Apparently we could not finish the removal of tcp_lock for 2.6.30 :(

Stephen suggested using a 4 bytes hole in struct nf_conntrack,
but this is ok only if sizeof(spinlock_t) <= 4 and 64 bit arches.

We could do an hybrid thing : use nf_conn.ct_general.lock if 64 bit arches
and sizeof(spinlock_t) <= 4.

Other cases would use a carefuly sized array of spinlocks...

Thank you

[PATCH] netfilter: finer grained nf_conn locking

Introduction of fine grained lock infrastructure for nf_conn.
If possible, we use a 32bit hole on 64bit arches.
Else we use a global array of hashed spinlocks, so we dont
change size of "struct nf_conn"

Get rid of central tcp_lock rwlock used in TCP conntracking
using this infrastructure for better performance on SMP.

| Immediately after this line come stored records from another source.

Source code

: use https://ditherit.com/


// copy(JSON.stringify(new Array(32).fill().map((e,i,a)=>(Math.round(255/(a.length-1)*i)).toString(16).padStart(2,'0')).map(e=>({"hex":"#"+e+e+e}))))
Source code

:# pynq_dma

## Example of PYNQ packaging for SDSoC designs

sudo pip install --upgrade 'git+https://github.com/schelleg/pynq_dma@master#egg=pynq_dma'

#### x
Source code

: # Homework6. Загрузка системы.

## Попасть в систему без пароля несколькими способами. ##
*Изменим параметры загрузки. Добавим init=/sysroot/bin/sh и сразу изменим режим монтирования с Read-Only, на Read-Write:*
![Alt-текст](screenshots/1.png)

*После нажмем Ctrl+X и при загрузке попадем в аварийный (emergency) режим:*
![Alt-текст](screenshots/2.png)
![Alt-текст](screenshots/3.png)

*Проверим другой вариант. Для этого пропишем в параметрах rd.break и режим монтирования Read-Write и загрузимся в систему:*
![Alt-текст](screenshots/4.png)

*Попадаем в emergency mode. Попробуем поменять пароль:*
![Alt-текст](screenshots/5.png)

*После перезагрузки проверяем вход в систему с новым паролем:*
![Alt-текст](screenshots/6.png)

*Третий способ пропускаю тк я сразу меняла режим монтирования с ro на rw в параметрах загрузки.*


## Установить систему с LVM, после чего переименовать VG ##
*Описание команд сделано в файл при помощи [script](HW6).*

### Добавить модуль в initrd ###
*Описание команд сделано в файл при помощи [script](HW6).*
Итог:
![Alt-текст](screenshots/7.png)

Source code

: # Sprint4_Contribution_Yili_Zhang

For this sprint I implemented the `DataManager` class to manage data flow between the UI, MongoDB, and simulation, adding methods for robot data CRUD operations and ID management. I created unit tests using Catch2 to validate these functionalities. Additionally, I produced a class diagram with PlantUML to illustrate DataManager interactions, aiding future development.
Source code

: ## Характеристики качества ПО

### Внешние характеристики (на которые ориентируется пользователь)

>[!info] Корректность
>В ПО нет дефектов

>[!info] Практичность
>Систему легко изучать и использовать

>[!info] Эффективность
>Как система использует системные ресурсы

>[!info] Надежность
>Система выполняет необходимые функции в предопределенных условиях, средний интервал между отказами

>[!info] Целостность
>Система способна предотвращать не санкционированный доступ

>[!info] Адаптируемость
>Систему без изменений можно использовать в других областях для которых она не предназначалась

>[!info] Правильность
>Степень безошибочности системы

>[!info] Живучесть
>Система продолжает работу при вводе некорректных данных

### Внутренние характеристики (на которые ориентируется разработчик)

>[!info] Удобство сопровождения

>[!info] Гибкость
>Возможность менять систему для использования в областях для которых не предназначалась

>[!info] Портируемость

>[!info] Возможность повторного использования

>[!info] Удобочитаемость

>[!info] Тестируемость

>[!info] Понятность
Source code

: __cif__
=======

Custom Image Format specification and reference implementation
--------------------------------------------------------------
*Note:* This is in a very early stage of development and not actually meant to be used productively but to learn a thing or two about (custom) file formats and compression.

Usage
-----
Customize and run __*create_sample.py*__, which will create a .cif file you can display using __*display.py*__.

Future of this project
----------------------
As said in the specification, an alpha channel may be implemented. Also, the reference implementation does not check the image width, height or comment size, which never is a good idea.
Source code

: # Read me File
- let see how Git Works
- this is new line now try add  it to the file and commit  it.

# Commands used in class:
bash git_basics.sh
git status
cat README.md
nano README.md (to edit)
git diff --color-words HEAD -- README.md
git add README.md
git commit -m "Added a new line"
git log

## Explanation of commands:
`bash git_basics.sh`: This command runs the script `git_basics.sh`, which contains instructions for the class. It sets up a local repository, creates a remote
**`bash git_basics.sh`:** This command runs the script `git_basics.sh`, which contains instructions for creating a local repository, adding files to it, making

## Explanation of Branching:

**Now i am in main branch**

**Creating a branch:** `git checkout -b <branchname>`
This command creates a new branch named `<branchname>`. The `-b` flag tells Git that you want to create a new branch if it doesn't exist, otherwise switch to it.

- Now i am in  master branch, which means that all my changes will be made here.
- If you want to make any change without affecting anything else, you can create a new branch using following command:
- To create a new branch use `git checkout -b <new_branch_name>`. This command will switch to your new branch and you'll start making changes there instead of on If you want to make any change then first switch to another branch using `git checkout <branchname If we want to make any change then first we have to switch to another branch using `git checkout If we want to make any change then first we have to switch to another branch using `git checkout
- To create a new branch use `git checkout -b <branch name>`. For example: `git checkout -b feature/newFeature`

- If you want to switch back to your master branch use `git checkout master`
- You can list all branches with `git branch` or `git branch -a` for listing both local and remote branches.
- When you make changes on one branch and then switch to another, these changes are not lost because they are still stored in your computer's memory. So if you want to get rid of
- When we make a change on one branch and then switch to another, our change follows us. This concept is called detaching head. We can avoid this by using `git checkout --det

"tbench 8" results on my 8 core machine (32bit kernel, with
conntracking on) : 2319 MB/s instead of 2284 MB/s


Signed-off-by: Eric Dumazet <dada1@cosmosbay.com>
---
 include/linux/skbuff.h                       |    9 ++-
 include/net/netfilter/nf_conntrack_l4proto.h |    2
 net/netfilter/nf_conntrack_core.c            |   47 +++++++++++++++++
 net/netfilter/nf_conntrack_netlink.c         |    4 -
 net/netfilter/nf_conntrack_proto_tcp.c       |   35 +++++-------
 5 files changed, 74 insertions(+), 23 deletions(-)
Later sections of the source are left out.